Writing a Lightweight Markup Parser in Swift

8 minute read

The code in this post is available here in the form of a convenient Swift Package.

I recently had to write a lightweight markup parser to provide text formatting in our iOS app. The requirements were similar to those you can find in other rich communications apps:

  • To emphasize words or sentences, the user can surround the text with *asterisks* to create bold text, or _underscores_ for italic text.
  • To show corrections in the messages, users can surround the text with ~tildes~ to strike out the text.
  • Users can combine formatting options.

So, the following text:

The *quick*, ~red~ brown fox jumps over a _*lazy dog*_.

should be formatted like this:

The quick, r̶e̶d̶ brown fox jumps over a lazy dog.

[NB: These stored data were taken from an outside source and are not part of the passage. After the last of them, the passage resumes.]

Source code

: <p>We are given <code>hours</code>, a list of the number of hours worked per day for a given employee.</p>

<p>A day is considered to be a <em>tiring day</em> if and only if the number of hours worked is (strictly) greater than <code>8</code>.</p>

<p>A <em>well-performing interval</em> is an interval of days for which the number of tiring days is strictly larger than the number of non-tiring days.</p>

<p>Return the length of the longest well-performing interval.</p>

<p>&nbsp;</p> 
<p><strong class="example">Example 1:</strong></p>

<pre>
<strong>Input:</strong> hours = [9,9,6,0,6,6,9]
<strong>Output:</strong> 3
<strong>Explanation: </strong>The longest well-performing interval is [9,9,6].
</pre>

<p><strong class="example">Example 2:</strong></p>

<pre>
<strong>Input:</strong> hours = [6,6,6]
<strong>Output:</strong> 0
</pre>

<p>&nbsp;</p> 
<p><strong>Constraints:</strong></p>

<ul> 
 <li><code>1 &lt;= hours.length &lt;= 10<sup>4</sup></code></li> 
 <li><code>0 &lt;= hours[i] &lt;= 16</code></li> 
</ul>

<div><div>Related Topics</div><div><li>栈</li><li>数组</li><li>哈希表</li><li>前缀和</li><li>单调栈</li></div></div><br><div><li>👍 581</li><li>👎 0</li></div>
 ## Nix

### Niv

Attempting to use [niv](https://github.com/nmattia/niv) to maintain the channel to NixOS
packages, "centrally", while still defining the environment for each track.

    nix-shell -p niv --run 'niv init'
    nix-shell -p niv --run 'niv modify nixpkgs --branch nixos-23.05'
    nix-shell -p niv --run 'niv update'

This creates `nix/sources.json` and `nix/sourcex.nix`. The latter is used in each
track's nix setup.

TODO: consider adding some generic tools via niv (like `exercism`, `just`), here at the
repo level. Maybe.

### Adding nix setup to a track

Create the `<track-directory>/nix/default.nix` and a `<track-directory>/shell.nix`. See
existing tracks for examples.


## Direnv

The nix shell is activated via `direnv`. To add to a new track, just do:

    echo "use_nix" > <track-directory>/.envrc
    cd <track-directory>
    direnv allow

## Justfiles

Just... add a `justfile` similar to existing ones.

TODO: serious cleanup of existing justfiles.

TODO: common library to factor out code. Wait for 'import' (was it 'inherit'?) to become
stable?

Another additional requirement is that intra-word formatting should not be allowed. For example, the following text:

Compute _6*4*8_. _Quick_zephyrs_blow_.

should be formatted like this:

Compute 6*4*8. Quick_zephyrs_blow.

I considered several options to implement the parser, including Parser Combinators, but in the end, I decided to write it from scratch. Doing so will give me full control over the performance.

We can break down the markup text formatting into the following steps:

  • Tokenization, which is the process of breaking the input string into tokens (format delimiters and text).
  • Parsing, which is the process of interpreting the tokens to generate an abstract representation of the formatted text.
  • Rendering, which consists of converting the abstract representation into an NSAttributedString.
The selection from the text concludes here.